The calm environment — devoid of peers or teachers — aids children with apprehension about reading aloud, said Wendy Deutelbaum, Annie’s owner.

“Kids improve [reading skills] more quickly when they read to dogs,” said the former social worker. “It’s a pretty nonjudgmental experience.”

Children have enjoyed the experience enough to prompt a spike in the program over the last year, said Service Dogs of Johnson County Director Maggie Winegarten. The 50-year-old attributed the popularity to a growing demand for volunteer reading assistance following cuts to local reading recovery programs.
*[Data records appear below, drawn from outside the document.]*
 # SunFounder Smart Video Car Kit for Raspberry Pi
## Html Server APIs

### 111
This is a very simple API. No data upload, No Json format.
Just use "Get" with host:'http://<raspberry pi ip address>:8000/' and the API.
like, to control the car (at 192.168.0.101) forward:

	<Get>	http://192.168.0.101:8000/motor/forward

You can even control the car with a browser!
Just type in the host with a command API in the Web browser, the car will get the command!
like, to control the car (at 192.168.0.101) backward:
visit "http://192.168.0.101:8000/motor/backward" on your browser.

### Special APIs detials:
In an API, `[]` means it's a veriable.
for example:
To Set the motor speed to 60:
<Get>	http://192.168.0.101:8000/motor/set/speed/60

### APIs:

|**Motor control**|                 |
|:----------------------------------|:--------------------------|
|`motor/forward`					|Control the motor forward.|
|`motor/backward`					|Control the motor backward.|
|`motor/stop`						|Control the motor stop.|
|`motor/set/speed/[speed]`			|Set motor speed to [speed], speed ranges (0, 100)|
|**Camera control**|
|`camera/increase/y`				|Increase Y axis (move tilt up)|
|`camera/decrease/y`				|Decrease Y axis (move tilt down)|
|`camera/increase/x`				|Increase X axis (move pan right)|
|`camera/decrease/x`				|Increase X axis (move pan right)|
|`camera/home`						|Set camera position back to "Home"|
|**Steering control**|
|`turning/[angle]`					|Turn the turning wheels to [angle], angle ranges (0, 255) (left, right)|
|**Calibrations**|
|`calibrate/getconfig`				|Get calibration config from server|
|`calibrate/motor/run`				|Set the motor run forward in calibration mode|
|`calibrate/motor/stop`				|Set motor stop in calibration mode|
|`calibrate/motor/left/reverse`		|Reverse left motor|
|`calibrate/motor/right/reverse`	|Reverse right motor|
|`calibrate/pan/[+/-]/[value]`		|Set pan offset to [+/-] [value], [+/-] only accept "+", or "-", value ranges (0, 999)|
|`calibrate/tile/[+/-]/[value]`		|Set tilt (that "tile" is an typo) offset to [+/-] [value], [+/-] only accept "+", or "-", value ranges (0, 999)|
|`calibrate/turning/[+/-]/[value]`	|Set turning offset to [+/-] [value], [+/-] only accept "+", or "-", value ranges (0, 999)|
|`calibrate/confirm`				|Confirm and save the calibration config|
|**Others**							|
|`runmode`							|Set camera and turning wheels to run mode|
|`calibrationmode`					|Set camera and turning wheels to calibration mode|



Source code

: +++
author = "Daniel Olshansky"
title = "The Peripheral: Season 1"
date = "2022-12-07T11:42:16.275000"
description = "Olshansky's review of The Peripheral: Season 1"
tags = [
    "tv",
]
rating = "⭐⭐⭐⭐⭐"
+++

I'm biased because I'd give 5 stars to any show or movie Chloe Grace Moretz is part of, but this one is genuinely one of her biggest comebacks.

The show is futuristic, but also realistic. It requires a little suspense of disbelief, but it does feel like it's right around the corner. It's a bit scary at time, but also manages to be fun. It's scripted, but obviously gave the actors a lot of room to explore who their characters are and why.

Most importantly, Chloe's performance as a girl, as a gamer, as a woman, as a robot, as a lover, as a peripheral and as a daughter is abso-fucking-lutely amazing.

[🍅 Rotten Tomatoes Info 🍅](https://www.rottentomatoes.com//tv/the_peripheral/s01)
“We’re losing a lot of reading-support people in school,” she said. “As they’re cutting support for struggling readers in school, we can step in and fill that gap.”

While the library program is open to all children, Winegarten and fellow Service Dogs of Johnson County members design school reading programs to aid children who struggle with reading performance.

Former Hoover Elementary teacher Pam Nelson saw children struggle this way through her 40 years on the job, inspiring her to aid Iowa City’s 5-year-old branch of the program.

“[Reading with dogs] is a totally nonthreatening environment,” she said. “They can just be lost in the story, and the dog gives them that love back. It’s not like sitting in class, with a teacher listening to you read and correcting you on everything.”

Deutelbaum and fellow dog handlers don’t even correct young readers themselves — instead, they ask children to explain any confusing words to the dog, working through their problems holistically.

Cornelia Lang, a parent and associate professor at the University of Iowa, said this process helped her son Kahleb learn how to read four years ago.

“He did [the program] as an emergent reader,” Lang said. “And he was a very confident reader in front of the dogs.”

Therapy dogs can only work with children after training under the Delta Society, a national service-dog program that runs the reading program along with several other therapy dog branches. Enrolled dogs undergo a series of behavior tests around loud, distracting strangers and stimuli, culminating in a $1 million liability policy against aggression or misbehavior.

“It’s intensive — they have to weed out dogs who are aggressive,” Nelson said. “They have to be able to adjust in a loud or unfamiliar situation, to not be frightened or act out.”

Annie’s housemate Leo didn’t make the cut — Deutelbaum said the fellow corgi began growling when approached by another dog during training. Meanwhile, Annie seemed to have cast off her breed’s trademark jumpiness in favor of a relaxed, kid-friendly demeanor.

“It’s really very touching how she behaves differently at work,” Deutelbaum said. “In everyday life, she doesn’t like noises. But if we were at a nursing home, she doesn’t flinch.”